### PROBLEM REQUIREMENTS
Here is a set of records. Copy them all exactly.

### SOURCE DATA
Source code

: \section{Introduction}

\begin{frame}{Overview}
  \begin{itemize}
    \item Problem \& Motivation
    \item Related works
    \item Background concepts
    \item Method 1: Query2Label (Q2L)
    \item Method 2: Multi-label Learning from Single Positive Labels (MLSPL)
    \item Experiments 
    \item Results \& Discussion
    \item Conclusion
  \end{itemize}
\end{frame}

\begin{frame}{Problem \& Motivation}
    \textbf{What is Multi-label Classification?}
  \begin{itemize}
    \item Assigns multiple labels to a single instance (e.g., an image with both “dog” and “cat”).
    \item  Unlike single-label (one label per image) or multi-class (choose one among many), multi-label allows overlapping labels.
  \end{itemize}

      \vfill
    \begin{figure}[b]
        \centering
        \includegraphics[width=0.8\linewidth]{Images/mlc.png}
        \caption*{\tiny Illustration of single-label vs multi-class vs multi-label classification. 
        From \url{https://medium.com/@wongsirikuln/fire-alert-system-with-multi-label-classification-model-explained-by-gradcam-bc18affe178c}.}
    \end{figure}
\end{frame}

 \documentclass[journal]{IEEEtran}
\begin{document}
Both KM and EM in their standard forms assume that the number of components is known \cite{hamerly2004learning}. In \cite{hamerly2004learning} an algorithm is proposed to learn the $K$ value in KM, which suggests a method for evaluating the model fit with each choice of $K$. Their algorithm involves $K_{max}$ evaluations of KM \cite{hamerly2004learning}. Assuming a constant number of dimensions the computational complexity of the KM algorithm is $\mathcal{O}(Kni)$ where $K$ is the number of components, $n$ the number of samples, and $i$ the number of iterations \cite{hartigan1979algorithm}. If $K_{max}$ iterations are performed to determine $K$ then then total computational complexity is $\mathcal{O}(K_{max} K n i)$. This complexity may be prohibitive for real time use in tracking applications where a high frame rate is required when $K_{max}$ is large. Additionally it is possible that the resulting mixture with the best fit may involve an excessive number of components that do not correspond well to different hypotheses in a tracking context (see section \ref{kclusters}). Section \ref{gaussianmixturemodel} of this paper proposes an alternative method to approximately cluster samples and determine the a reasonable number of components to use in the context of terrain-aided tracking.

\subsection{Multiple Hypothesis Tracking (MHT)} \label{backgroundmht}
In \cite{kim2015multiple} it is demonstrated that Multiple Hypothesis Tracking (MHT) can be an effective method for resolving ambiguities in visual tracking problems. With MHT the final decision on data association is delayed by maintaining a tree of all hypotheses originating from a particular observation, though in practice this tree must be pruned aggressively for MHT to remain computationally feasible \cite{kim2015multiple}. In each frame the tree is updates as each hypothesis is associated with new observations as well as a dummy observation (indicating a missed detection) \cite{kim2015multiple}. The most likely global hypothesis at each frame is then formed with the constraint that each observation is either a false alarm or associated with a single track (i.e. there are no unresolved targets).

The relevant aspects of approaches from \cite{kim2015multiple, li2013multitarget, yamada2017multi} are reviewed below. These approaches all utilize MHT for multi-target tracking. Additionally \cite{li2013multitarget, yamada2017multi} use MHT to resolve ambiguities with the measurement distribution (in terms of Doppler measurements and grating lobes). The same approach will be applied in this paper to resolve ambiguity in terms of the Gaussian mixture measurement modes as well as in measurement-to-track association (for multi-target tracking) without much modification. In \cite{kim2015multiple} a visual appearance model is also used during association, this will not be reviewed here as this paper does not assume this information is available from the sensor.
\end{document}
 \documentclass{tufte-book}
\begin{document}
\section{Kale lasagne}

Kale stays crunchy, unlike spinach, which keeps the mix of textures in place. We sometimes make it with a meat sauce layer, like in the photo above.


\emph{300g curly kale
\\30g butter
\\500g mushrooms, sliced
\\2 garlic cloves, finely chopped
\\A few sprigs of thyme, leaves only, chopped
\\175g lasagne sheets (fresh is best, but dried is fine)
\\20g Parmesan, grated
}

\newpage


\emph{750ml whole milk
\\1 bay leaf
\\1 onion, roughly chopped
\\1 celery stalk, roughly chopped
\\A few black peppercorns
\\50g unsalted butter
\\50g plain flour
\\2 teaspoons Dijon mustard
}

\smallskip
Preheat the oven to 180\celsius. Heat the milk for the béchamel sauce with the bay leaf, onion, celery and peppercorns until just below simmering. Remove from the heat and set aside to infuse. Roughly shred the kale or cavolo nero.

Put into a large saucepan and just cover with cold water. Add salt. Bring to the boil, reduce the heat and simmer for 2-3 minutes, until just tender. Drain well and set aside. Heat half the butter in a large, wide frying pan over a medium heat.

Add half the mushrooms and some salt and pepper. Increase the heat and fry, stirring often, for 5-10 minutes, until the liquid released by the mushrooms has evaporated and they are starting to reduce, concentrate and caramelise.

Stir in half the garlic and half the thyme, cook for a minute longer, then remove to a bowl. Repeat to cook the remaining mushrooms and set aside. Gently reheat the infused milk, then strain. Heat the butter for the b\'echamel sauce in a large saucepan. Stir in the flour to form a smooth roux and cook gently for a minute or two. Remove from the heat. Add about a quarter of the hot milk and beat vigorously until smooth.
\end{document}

### ANSWER
Source code

: \section{Introduction}

\begin{frame}{Overview}
  \begin{itemize}
    \item Problem \& Motivation
    \item Related works
    \item Background concepts
    \item Method 1: Query2Label (Q2L)
    \item Method 2: Multi-label Learning from Single Positive Labels (MLSPL)
    \item Experiments 
    \item Results \& Discussion
    \item Conclusion
  \end{itemize}
\end{frame}

\begin{frame}{Problem \& Motivation}
    \textbf{What is Multi-label Classification?}
  \begin{itemize}
    \item Assigns multiple labels to a single instance (e.g., an image with both “dog” and “cat”).
    \item  Unlike single-label (one label per image) or multi-class (choose one among many), multi-label allows overlapping labels.
  \end{itemize}

      \vfill
    \begin{figure}[b]
        \centering
        \includegraphics[width=0.8\linewidth]{Images/mlc.png}
        \caption*{\tiny Illustration of single-label vs multi-class vs multi-label classification. 
        From \url{https://medium.com/@wongsirikuln/fire-alert-system-with-multi-label-classification-model-explained-by-gradcam-bc18affe178c}.}
    \end{figure}
\end{frame}

 \documentclass[journal]{IEEEtran}
\begin{document}
Both KM and EM in their standard forms assume that the number of components is known \cite{hamerly2004learning}. In \cite{hamerly2004learning} an algorithm is proposed to learn the $K$ value in KM, which suggests a method for evaluating the model fit with each choice of $K$. Their algorithm involves $K_{max}$ evaluations of KM \cite{hamerly2004learning}. Assuming a constant number of dimensions the computational complexity of the KM algorithm is $\mathcal{O}(Kni)$ where $K$ is the number of components, $n$ the number of samples, and $i$ the number of iterations \cite{hartigan1979algorithm}. If $K_{max}$ iterations are performed to determine $K$ then then total computational complexity is $\mathcal{O}(K_{max} K n i)$. This complexity may be prohibitive for real time use in tracking applications where a high frame rate is required when $K_{max}$ is large. Additionally it is possible that the resulting mixture with the best fit may involve an excessive number of components that do not correspond well to different hypotheses in a tracking context (see section \ref{kclusters}). Section \ref{gaussianmixturemodel} of this paper proposes an alternative method to approximately cluster samples and determine the a reasonable number of components to use in the context of terrain-aided tracking.

\subsection{Multiple Hypothesis Tracking (MHT)} \label{backgroundmht}
In \cite{kim2015multiple} it is demonstrated that Multiple Hypothesis Tracking (MHT) can be an effective method for resolving ambiguities in visual tracking problems. With MHT the final decision on data association is delayed by maintaining a tree of all hypotheses originating from a particular observation, though in practice this tree must be pruned aggressively for MHT to remain computationally feasible \cite{kim2015multiple}. In each frame the tree is updates as each hypothesis is associated with new observations as well as a dummy observation (indicating a missed detection) \cite{kim2015multiple}. The most likely global hypothesis at each frame is then formed with the constraint that each observation is either a false alarm or associated with a single track (i.e. there are no unresolved targets).

The relevant aspects of approaches from \cite{kim2015multiple, li2013multitarget, yamada2017multi} are reviewed below. These approaches all utilize MHT for multi-target tracking. Additionally \cite{li2013multitarget, yamada2017multi} use MHT to resolve ambiguities with the measurement distribution (in terms of Doppler measurements and grating lobes). The same approach will be applied in this paper to resolve ambiguity in terms of the Gaussian mixture measurement modes as well as in measurement-to-track association (for multi-target tracking) without much modification. In \cite{kim2015multiple} a visual appearance model is also used during association, this will not be reviewed here as this paper does not assume this information is available from the sensor.
\end{document}
 \documentclass{tufte-book}
\begin{document}
\section{Kale lasagne}

Kale stays crunchy, unlike spinach, which keeps the mix of textures in place. We sometimes make it with a meat sauce layer, like in the photo above.


\emph{300g curly kale
\\30g butter
\\500g mushrooms, sliced
\\2 garlic cloves, finely chopped
\\A few sprigs of thyme, leaves only, chopped
\\175g lasagne sheets (fresh is best, but dried is fine)
\\20g Parmesan, grated
}

\newpage


\emph{750ml whole milk
\\1 bay leaf
\\1 onion, roughly chopped
\\1 celery stalk, roughly chopped
\\A few black peppercorns
\\50g unsalted butter
\\50g plain flour
\\2 teaspoons Dijon mustard
}

\smallskip
Preheat the oven to 180\celsius. Heat the milk for the béchamel sauce with the bay leaf, onion, celery and peppercorns until just below simmering. Remove from the heat and set aside to infuse. Roughly shred the kale or cavolo nero.

Put into a large saucepan and just cover with cold water. Add salt. Bring to the boil, reduce the heat and simmer for 2-3 minutes, until just tender. Drain well and set aside. Heat half the butter in a large, wide frying pan over a medium heat.

Add half the mushrooms and some salt and pepper. Increase the heat and fry, stirring often, for 5-10 minutes, until the liquid released by the mushrooms has evaporated and they are starting to reduce, concentrate and caramelise.

Stir in half the garlic and half the thyme, cook for a minute longer, then remove to a bowl. Repeat to cook the remaining mushrooms and set aside. Gently reheat the infused milk, then strain. Heat the butter for the b\'echamel sauce in a large saucepan. Stir in the flour to form a smooth roux and cook gently for a minute or two. Remove from the heat. Add about a quarter of the hot milk and beat vigorously until smooth.
\end{document}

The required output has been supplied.